Les études montrent des effets particulièrement néfastes sur l’attention, la mémoire, la régulation émotionnelle, le langage ou encore les interactions sociales. Une revue de littérature publiée fin 2024 évoque des troubles cognitifs et comportementaux de plus en plus visibles. En consultation, le Pr Patural constate quotidiennement ces conséquences : retard de langage, hyperactivité, difficultés à gérer les émotions, baisse de la capacité de mémorisation.
La lumière bleue, notamment, pose problème : "L’œil de l’enfant, jusqu’à 14 ou 15 ans, est très sensible à cette lumière, ce qui favorise les risques de myopie et dérègle la sécrétion de mélatonine, hormone clé du sommeil", précise-t-on.
Inégalités sociales et saturation des filières de soin
Les professionnels soulignent aussi un facteur aggravant : la surexposition aux écrans est bien plus marquée dans les foyers précaires, accentuant ainsi les inégalités sociales dès le plus jeune âge. "On voit des enfants très jeunes en hyperexcitation permanente, comme pris en otage par la cadence infernale des écrans", déplore M. Patural.

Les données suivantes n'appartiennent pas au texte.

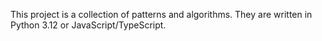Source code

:This project is a collection of patterns and algorithms. They are written in Python 3.12 or JavaScript/TypeScript.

Résultat : les services d’orthophonie, de psychomotricité et de soutien au développement sont saturés, et les enfants en difficulté n’y accèdent pas toujours à temps. "Le facteur écran devient plus déterminant dans le parcours cognitif que des éléments aussi lourds que la prématurité", insiste le pédiatre.
Un appel à la prévention précoce
Les spécialistes plaident pour une information claire et généralisée, notamment dans le cadre des visites pédiatriques. "Les parents comprennent très bien quand on leur explique simplement que les écrans sont inadaptés au cerveau de leur enfant", souligne M. Patural. La prévention fonctionne, mais elle doit être amorcée tôt et relayée largement.
Face à ce constat alarmant, les sociétés savantes appellent à réviser les recommandations nationales : le carnet de santé préconise aujourd’hui d’éviter les écrans avant 3 ans — un seuil jugé désormais insuffisant. L’objectif : ancrer une prise de conscience collective sur la toxicité d’un usage précoce, même passif, des écrans chez les enfants.